August 18, 2018 10:56 IST

'We used to enjoy looking at the serene Periyar river every day, flowing quietly and calmly.'
'How everything changed in a day!'
'The quiet Periyar became angry, aggressive, ferocious, terrifying everyone in its way.'
'I have not seen this kind of rain fury in my entire life.'

An aerial view of a flooded locality in Aluva. Photograph: PTI Photo

IMAGE: An aerial view of a flooded locality in Aluva. Photograph: PTI Photo

The rain fury continues in Kerala. It has not spared anyone or any place in the entire state, but the worst affected areas are the central and northern parts of Kerala.

Asia's largest arch dam, the Idukki dam, opened all its five shutters releasing lakhs of litres of water which finally ends up in the Periyar river.

On the whole, 33 dams in Kerala had to be opened.

With the Idukki and Idamalyar dams opened, Aluva, the town that is on the banks of the Periyar, was put on red alert a couple of weeks ago.

Aluva has been one of the sought after locations and there are several high rise apartments on both the sides of the Periyar. Naturally, all those living on the banks are frightened.

Shyama Haridas, a music teacher, has been living in a beautiful flat overlooking the Periyar for the last eight years, but this is the first time that she saw the real fury of the river.

She tells Rediff.com's Shobha Warrier what she saw:

 

When all the five shutters of the Idukki dam were opened last week, we expected the water level on the Periyar to rise.

Though it was reported that 800,000 litres of water was released per second, the water level did not level considerably.

Perhaps that made us a little complacent. We thought the worst was over and we would be safe and did not anticipate a situation like this.

By the 15th afternoon, we saw the water level rising alarmingly on the Periyar.

It was a disturbing sight. Still we thought since we lived on the second floor, there was no cause for alarm.

By the evening, water slowly started filling up the ground floor of our building. Other than parking, there are a couple of flats on the ground floor and they had to vacate immediately.
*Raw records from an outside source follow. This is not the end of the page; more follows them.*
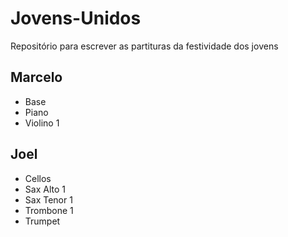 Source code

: # Jovens-Unidos
Repositório para escrever as partituras da festividade dos jovens

## Marcelo
- Base
- Piano
- Violino 1

## Joel
- Cellos
- Sax Alto 1
- Sax Tenor 1
- Trombone 1
- Trumpet
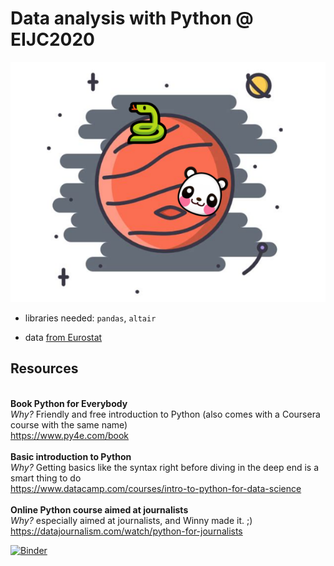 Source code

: # Data analysis with Python @ EIJC2020

![Image-intro](intro-image.png)

- libraries needed: `pandas`, `altair`

- data [from Eurostat](https://appsso.eurostat.ec.europa.eu/nui/show.do?query=BOOKMARK_DS-1180622_QID_-B1BCB1E_UID_-3F171EB0&layout=PERIOD,L,X,0;REPORTER,L,Y,0;PARTNER,C,Z,0;PRODUCT,L,Z,1;FLOW,L,Z,2;INDICATORS,C,Z,3;&zSelection=DS-1180622PARTNER,EU27_2020_EXTRA;DS-1180622FLOW,1;DS-1180622PRODUCT,A;DS-1180622INDICATORS,VALUE_IN_EUROS;&rankName1=PARTNER_1_2_-1_2&rankName2=INDICATORS_1_2_-1_2&rankName3=FLOW_1_2_-1_2&rankName4=PRODUCT_1_2_-1_2&rankName5=PERIOD_1_0_0_0&rankName6=REPORTER_1_2_0_1&sortC=ASC_-1_FIRST&rStp=&cStp=&rDCh=&cDCh=&rDM=true&cDM=true&footnes=false&empty=false&wai=false&time_mode=NONE&time_most_recent=false&lang=EN&cfo=%23%23%23,%23%23%23.%23%23%23)

## Resources
<br>**Book Python for Everybody**
<br>*Why?* Friendly and free introduction to Python (also comes with a Coursera course with the same name)
<br>https://www.py4e.com/book
<br>
<br>**Basic introduction to Python**
<br>*Why?* Getting basics like the syntax right before diving in the deep end is a smart thing to do
<br>https://www.datacamp.com/courses/intro-to-python-for-data-science
<br>
<br>**Online Python course aimed at journalists**
<br>*Why?* especially aimed at journalists, and Winny made it. ;) 
<br>https://datajournalism.com/watch/python-for-journalists


[![Binder](https://mybinder.org/badge_logo.svg)](https://mybinder.org/v2/gh/zufanka/DataAnalysisPython_DataHarvest2020/master)
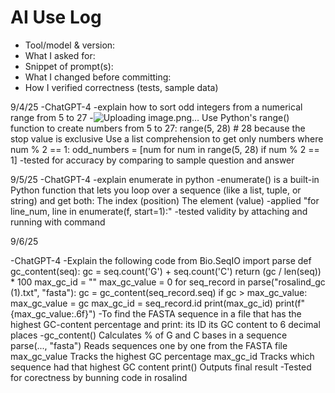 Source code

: # AI Use Log
- Tool/model & version:
- What I asked for:
- Snippet of prompt(s):
- What I changed before committing:
- How I verified correctness (tests, sample data)


9/4/25
-ChatGPT-4
-explain how to sort odd integers from a numerical range from 5 to 27
-![Uploading image.png…]()
Use Python's range() function to create numbers from 5 to 27:
range(5, 28)  # 28 because the stop value is exclusive
Use a list comprehension to get only numbers where num % 2 == 1:
odd_numbers = [num for num in range(5, 28) if num % 2 == 1]
-tested for accuracy by comparing to sample question and answer

9/5/25
-ChatGPT-4
-explain enumerate in python
-enumerate() is a built-in Python function that lets you loop over a sequence (like a list, tuple, or string) and get both:
The index (position)
The element (value)
-applied "for line_num, line in enumerate(f, start=1):" 
-tested validity by attaching and running with command 


9/6/25










-ChatGPT-4
-Explain the following code from Bio.SeqIO import parse def gc_content(seq): gc = seq.count('G') + seq.count('C') return (gc / len(seq)) * 100 max_gc_id = "" max_gc_value = 0 for seq_record in parse("rosalind_gc (1).txt", "fasta"): gc = gc_content(seq_record.seq) if gc > max_gc_value: max_gc_value = gc max_gc_id = seq_record.id print(max_gc_id) print(f"{max_gc_value:.6f}")
-To find the FASTA sequence in a file that has the highest GC-content percentage and print:
its ID
its GC content to 6 decimal places
-gc_content()	Calculates % of G and C bases in a sequence
parse(..., "fasta")	Reads sequences one by one from the FASTA file
max_gc_value	Tracks the highest GC percentage
max_gc_id	Tracks which sequence had that highest GC content
print()	Outputs final result
-Tested for corectness by bunning code in rosalind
Still, we were not that worried. Even in 2013 when the Idamalayar dam was opened, there was not much damage. Nobody had to vacate their home.

But it was not to be. This was 2018 and what unfolded was something totally different.

When we found that water was rising at an alarming pace, we got panicky. By then, it was dark and there was no way we could get out of the building.

It was one of the nights I will never forget in my life.

Heavy rains lashed outside and we could hear strong winds too. We had no idea what awaited us in the morning.

I knew we had to somehow leave the apartment in the morning. So, I gathered all the important documents in a bag and got ready for any eventuality. None of us in our apartment slept that night.

As expected, it was a scary sight. The entire ground floor was flooded and water was still rising.

We sent messages through our friends and relatives to the emergency services to rescue us.

By afternoon, a boat came to our apartment and getting onto the boat from the first floor was such a frightening experience.

As we were escaping, on the way we could see many people like us trapped in many houses.

People standing on the terrace with their houses fully under water, shouting for help.

We told everyone that the boat would come back and help all of them escape. The boat did several trips and evacuated all the people from our apartment and other places too.

We took all the people from our apartment to my mother-in-law's house in the city and we ate there. We had not eaten anything the previous night and also in the morning, mainly because of fear.

By evening, we found that water was entering that area too. We didn't want to take a risk again.

We wanted to escape before that house also got flooded. You can say we literally ran away from there.

We drove to Perumbavoor which was not that affected then. We got ourselves a room in a hotel and settled here.

There, we found many people like us there who had escaped the fury of water.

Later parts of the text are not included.